> [What you have to do]
Line filter on the word "GTHTTP": copy each matching line from the entries.

Start of Extracted information

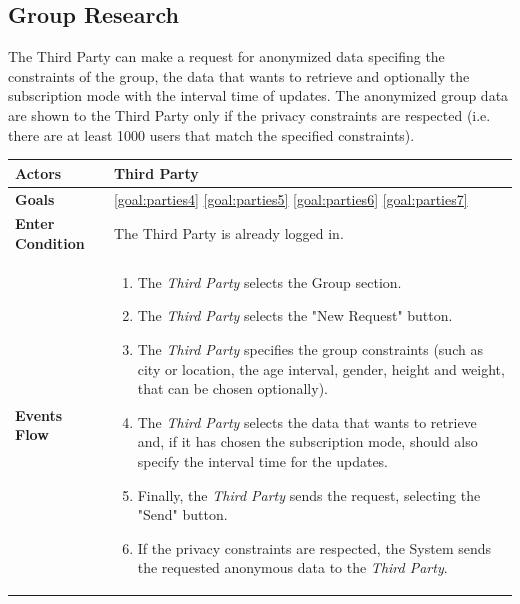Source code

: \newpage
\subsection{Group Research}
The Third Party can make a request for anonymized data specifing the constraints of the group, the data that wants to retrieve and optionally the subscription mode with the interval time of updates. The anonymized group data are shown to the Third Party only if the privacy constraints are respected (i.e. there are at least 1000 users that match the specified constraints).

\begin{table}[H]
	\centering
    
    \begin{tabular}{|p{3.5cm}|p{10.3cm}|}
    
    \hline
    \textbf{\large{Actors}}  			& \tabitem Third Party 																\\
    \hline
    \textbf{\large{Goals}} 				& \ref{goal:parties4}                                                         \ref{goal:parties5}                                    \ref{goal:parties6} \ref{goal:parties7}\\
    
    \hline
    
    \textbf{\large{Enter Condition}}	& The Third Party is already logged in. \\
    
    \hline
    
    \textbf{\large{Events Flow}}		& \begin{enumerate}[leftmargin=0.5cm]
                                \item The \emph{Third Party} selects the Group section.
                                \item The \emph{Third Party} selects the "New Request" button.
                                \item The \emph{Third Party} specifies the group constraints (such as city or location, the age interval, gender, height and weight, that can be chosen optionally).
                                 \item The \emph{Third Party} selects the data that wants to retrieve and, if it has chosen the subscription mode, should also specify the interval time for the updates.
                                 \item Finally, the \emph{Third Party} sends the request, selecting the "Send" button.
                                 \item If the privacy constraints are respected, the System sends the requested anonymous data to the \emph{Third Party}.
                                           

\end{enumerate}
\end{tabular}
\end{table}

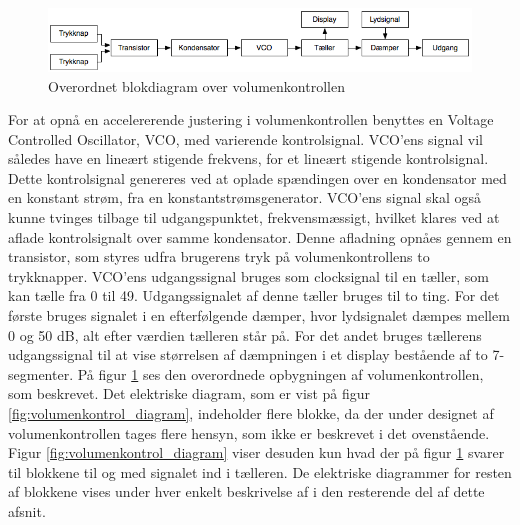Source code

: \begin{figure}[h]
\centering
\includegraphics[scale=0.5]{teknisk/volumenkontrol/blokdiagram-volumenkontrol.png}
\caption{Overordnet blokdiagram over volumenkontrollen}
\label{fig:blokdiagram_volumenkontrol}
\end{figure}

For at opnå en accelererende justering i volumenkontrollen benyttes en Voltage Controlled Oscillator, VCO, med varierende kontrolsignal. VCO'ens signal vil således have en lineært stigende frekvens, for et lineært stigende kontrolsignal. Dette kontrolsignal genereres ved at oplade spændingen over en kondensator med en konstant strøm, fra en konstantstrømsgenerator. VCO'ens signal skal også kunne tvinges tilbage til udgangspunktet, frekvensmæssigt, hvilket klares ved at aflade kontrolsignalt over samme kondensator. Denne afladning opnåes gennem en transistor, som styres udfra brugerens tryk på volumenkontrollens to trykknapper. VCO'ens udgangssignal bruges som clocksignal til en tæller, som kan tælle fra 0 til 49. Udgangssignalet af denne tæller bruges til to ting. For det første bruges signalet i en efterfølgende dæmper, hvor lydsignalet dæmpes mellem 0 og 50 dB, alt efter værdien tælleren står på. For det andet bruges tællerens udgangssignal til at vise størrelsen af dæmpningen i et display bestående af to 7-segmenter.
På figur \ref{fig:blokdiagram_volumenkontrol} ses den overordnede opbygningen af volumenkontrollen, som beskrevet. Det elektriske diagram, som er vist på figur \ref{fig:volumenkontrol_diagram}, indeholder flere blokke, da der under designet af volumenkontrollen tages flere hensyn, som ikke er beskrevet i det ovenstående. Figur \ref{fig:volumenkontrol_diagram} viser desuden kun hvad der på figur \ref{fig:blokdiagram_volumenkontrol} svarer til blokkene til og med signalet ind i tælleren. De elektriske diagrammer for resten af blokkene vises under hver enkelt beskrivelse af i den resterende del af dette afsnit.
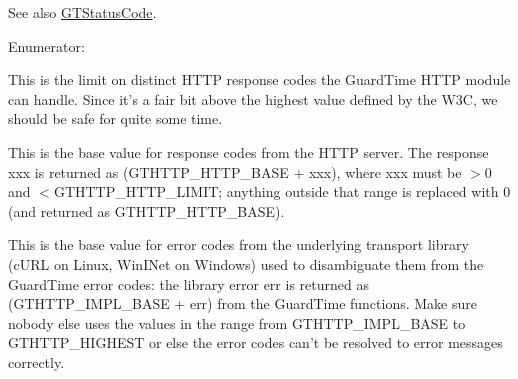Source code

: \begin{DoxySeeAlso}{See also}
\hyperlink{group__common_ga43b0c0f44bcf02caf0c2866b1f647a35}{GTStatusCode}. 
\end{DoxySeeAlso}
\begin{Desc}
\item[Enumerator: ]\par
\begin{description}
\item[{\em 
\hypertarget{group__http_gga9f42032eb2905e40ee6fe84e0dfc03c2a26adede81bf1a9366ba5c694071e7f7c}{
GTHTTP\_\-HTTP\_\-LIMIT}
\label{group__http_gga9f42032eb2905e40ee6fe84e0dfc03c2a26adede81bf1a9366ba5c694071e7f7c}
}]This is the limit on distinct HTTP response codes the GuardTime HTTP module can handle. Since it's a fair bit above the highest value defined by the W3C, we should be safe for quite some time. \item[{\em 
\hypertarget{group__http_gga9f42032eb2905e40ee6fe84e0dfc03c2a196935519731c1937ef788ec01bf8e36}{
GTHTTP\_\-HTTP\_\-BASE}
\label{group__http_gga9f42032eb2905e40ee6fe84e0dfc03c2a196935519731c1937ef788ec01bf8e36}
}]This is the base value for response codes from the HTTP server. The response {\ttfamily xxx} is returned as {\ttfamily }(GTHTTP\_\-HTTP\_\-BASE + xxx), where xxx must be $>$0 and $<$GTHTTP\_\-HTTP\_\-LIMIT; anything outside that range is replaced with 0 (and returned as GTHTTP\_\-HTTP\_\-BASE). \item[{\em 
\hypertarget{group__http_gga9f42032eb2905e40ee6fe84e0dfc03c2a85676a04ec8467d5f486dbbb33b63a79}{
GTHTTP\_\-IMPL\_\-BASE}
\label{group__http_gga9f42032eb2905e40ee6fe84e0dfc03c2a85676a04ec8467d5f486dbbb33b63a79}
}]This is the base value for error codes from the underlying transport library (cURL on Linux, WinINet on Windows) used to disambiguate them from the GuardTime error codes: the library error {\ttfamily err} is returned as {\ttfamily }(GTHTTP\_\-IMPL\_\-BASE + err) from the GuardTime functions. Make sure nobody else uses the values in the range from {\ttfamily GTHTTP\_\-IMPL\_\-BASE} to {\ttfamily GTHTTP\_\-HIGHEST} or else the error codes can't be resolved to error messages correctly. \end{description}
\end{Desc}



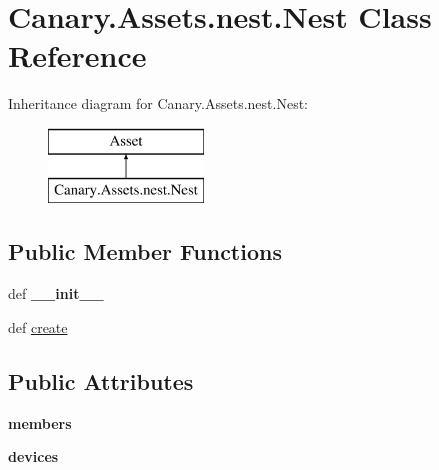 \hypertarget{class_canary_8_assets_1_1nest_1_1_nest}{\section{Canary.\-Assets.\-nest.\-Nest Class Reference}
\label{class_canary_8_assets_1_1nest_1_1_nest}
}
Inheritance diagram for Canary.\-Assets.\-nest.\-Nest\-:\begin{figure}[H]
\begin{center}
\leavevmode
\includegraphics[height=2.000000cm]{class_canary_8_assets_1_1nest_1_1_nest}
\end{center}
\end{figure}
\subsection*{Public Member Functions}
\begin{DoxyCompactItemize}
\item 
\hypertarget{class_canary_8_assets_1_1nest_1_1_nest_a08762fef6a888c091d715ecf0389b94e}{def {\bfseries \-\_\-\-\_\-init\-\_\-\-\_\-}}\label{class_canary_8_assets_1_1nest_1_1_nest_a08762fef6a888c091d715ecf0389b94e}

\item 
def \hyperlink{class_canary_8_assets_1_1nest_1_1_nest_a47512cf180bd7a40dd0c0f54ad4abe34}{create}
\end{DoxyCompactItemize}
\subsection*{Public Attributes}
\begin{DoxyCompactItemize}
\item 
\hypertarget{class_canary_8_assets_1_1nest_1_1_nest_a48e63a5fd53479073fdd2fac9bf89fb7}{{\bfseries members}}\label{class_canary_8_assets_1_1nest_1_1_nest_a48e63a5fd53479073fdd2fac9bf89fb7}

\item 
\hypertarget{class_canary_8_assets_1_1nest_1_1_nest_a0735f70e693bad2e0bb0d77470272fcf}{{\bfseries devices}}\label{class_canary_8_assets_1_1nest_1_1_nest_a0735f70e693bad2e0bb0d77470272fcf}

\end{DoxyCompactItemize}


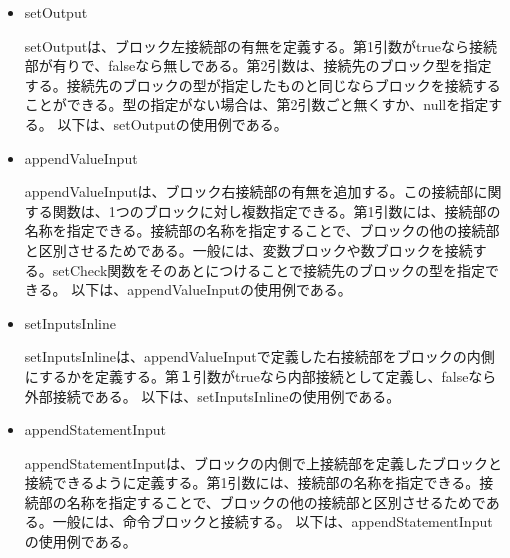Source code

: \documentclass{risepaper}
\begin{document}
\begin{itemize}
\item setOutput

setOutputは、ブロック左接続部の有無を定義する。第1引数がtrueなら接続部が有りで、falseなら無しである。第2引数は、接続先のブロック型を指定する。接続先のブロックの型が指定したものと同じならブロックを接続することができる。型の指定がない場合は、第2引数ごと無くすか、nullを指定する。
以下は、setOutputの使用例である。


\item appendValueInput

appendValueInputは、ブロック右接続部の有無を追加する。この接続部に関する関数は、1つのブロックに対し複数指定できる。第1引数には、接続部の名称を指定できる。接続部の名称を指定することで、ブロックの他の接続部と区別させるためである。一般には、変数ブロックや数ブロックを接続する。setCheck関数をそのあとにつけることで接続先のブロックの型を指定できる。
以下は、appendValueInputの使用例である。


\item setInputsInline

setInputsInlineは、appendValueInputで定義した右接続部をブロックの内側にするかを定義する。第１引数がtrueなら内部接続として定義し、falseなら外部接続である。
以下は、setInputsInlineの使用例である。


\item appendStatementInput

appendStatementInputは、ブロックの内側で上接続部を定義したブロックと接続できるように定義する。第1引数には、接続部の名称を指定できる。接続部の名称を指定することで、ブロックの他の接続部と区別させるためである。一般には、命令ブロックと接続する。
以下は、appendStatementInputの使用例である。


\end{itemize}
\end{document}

End of Extracted information

> [The answer]
GTHTTP\_\-HTTP\_\-LIMIT}
GTHTTP\_\-HTTP\_\-BASE}
}]This is the base value for response codes from the HTTP server. The response {\ttfamily xxx} is returned as {\ttfamily }(GTHTTP\_\-HTTP\_\-BASE + xxx), where xxx must be $>$0 and $<$GTHTTP\_\-HTTP\_\-LIMIT; anything outside that range is replaced with 0 (and returned as GTHTTP\_\-HTTP\_\-BASE). \item[{\em 
GTHTTP\_\-IMPL\_\-BASE}
}]This is the base value for error codes from the underlying transport library (cURL on Linux, WinINet on Windows) used to disambiguate them from the GuardTime error codes: the library error {\ttfamily err} is returned as {\ttfamily }(GTHTTP\_\-IMPL\_\-BASE + err) from the GuardTime functions. Make sure nobody else uses the values in the range from {\ttfamily GTHTTP\_\-IMPL\_\-BASE} to {\ttfamily GTHTTP\_\-HIGHEST} or else the error codes can't be resolved to error messages correctly. \end{description}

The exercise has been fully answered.